[Opening Available data section]

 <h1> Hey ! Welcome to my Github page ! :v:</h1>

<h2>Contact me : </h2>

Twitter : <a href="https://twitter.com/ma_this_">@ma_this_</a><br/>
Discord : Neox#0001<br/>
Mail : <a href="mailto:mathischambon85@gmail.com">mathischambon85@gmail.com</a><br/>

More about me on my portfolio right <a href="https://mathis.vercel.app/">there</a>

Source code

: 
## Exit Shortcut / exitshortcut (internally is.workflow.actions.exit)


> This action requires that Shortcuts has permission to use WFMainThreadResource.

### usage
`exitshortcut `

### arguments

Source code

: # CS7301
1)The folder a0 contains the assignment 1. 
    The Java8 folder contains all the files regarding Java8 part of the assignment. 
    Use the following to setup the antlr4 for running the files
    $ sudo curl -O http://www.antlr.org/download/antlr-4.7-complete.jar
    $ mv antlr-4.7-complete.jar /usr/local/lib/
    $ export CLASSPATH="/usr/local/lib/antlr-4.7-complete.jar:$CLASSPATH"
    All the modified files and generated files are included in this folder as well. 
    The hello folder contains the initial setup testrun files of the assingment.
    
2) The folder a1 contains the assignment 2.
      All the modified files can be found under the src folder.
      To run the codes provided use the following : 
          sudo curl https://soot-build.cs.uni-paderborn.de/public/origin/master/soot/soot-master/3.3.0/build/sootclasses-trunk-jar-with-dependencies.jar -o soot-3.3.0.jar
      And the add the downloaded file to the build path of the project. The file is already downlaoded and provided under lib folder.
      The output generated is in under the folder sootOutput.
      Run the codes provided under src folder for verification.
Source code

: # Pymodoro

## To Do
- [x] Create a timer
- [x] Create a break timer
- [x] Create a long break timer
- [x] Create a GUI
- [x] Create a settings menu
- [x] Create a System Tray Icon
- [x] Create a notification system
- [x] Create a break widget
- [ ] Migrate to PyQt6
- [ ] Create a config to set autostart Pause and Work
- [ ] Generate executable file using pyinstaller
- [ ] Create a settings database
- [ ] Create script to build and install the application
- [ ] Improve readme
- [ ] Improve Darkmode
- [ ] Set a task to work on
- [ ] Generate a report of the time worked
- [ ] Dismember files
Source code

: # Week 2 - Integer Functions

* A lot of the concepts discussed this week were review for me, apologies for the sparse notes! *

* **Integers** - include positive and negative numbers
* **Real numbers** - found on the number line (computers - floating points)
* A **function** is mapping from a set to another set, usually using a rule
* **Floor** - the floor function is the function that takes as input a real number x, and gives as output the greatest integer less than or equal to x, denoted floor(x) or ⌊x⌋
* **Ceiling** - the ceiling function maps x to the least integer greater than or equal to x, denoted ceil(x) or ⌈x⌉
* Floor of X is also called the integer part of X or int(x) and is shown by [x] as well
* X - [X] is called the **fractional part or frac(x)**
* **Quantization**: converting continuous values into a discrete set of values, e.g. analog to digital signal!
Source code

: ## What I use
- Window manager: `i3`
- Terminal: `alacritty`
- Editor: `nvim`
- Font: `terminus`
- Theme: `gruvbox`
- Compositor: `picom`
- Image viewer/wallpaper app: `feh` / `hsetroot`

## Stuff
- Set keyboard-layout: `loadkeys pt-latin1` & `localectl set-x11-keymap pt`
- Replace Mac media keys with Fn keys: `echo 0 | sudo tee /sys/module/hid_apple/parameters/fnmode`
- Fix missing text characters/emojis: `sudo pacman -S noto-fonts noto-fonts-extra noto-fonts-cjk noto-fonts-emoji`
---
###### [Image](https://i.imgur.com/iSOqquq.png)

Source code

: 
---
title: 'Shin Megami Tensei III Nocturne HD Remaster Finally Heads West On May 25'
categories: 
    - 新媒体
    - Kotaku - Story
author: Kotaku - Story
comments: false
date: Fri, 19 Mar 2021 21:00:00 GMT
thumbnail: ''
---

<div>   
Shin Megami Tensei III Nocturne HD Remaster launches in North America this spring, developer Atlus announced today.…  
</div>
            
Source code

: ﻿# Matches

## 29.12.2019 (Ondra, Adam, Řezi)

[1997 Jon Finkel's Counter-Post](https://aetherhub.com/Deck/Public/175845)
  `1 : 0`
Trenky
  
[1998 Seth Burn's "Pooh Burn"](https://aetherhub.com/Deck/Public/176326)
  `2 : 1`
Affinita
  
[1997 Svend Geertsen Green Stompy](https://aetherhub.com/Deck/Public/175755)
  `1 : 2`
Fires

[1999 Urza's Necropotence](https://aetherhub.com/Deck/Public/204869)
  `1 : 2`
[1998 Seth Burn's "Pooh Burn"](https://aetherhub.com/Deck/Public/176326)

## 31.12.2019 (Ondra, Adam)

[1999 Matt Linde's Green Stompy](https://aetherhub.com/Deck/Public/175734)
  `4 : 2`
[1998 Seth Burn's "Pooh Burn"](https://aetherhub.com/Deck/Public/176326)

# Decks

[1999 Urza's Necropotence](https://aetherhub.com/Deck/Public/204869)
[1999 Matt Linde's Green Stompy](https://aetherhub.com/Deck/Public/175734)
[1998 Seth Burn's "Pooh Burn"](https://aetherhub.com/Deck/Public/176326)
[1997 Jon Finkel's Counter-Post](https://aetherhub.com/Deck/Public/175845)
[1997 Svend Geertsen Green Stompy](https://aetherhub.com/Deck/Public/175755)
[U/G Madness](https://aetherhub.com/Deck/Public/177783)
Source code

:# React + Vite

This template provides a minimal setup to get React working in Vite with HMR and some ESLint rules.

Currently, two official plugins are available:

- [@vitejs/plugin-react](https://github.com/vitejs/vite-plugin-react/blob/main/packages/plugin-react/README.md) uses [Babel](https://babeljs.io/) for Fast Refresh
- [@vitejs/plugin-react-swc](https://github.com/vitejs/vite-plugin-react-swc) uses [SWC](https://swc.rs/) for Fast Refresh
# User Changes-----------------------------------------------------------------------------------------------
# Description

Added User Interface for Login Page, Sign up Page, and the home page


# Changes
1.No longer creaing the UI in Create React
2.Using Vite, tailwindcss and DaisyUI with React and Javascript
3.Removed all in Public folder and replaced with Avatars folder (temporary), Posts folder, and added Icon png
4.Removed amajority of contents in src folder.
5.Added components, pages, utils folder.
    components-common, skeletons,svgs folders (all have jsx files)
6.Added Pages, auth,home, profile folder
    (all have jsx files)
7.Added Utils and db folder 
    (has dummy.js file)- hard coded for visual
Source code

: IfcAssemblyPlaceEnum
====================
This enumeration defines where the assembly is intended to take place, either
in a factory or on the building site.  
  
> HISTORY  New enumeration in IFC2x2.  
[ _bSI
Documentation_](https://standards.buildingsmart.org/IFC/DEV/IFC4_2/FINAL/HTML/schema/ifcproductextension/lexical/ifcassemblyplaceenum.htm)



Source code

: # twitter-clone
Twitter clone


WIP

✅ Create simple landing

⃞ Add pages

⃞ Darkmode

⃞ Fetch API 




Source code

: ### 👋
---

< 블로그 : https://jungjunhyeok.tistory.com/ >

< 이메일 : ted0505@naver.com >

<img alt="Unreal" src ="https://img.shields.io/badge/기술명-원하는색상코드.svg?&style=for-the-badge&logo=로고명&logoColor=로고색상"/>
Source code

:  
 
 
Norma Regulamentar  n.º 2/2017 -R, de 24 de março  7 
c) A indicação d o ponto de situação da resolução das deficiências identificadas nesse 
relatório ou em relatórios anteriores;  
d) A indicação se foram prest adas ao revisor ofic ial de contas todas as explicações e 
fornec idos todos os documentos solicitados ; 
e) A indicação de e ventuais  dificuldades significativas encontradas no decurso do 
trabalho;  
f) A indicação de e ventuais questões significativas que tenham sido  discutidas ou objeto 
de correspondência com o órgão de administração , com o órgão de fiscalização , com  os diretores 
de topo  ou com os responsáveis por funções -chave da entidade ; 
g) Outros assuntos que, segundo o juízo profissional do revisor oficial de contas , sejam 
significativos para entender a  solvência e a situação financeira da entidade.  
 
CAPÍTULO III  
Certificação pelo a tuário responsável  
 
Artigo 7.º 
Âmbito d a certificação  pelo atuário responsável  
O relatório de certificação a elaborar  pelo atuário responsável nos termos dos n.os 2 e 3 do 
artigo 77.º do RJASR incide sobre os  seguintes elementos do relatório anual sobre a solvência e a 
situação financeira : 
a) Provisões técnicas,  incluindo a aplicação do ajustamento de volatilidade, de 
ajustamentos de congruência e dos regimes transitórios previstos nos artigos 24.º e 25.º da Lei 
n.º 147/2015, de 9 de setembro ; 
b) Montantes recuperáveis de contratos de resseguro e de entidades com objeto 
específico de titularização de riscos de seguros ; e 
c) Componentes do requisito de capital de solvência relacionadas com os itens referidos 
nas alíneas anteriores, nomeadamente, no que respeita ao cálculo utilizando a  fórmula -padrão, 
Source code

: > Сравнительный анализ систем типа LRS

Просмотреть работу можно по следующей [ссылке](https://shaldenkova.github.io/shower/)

[Closing Available data section]

About this task
Using the entries above, return exactly the lines from the line with "to use WFMainThreadResource." to the line with "- [ ] Improve Darkmode", counting both of those lines.

Solved problem
> This action requires that Shortcuts has permission to use WFMainThreadResource.

### usage
`exitshortcut `

### arguments

Source code

: # CS7301
1)The folder a0 contains the assignment 1. 
    The Java8 folder contains all the files regarding Java8 part of the assignment. 
    Use the following to setup the antlr4 for running the files
    $ sudo curl -O http://www.antlr.org/download/antlr-4.7-complete.jar
    $ mv antlr-4.7-complete.jar /usr/local/lib/
    $ export CLASSPATH="/usr/local/lib/antlr-4.7-complete.jar:$CLASSPATH"
    All the modified files and generated files are included in this folder as well. 
    The hello folder contains the initial setup testrun files of the assingment.
    
2) The folder a1 contains the assignment 2.
      All the modified files can be found under the src folder.
      To run the codes provided use the following : 
          sudo curl https://soot-build.cs.uni-paderborn.de/public/origin/master/soot/soot-master/3.3.0/build/sootclasses-trunk-jar-with-dependencies.jar -o soot-3.3.0.jar
      And the add the downloaded file to the build path of the project. The file is already downlaoded and provided under lib folder.
      The output generated is in under the folder sootOutput.
      Run the codes provided under src folder for verification.
Source code

: # Pymodoro

## To Do
- [x] Create a timer
- [x] Create a break timer
- [x] Create a long break timer
- [x] Create a GUI
- [x] Create a settings menu
- [x] Create a System Tray Icon
- [x] Create a notification system
- [x] Create a break widget
- [ ] Migrate to PyQt6
- [ ] Create a config to set autostart Pause and Work
- [ ] Generate executable file using pyinstaller
- [ ] Create a settings database
- [ ] Create script to build and install the application
- [ ] Improve readme
- [ ] Improve Darkmode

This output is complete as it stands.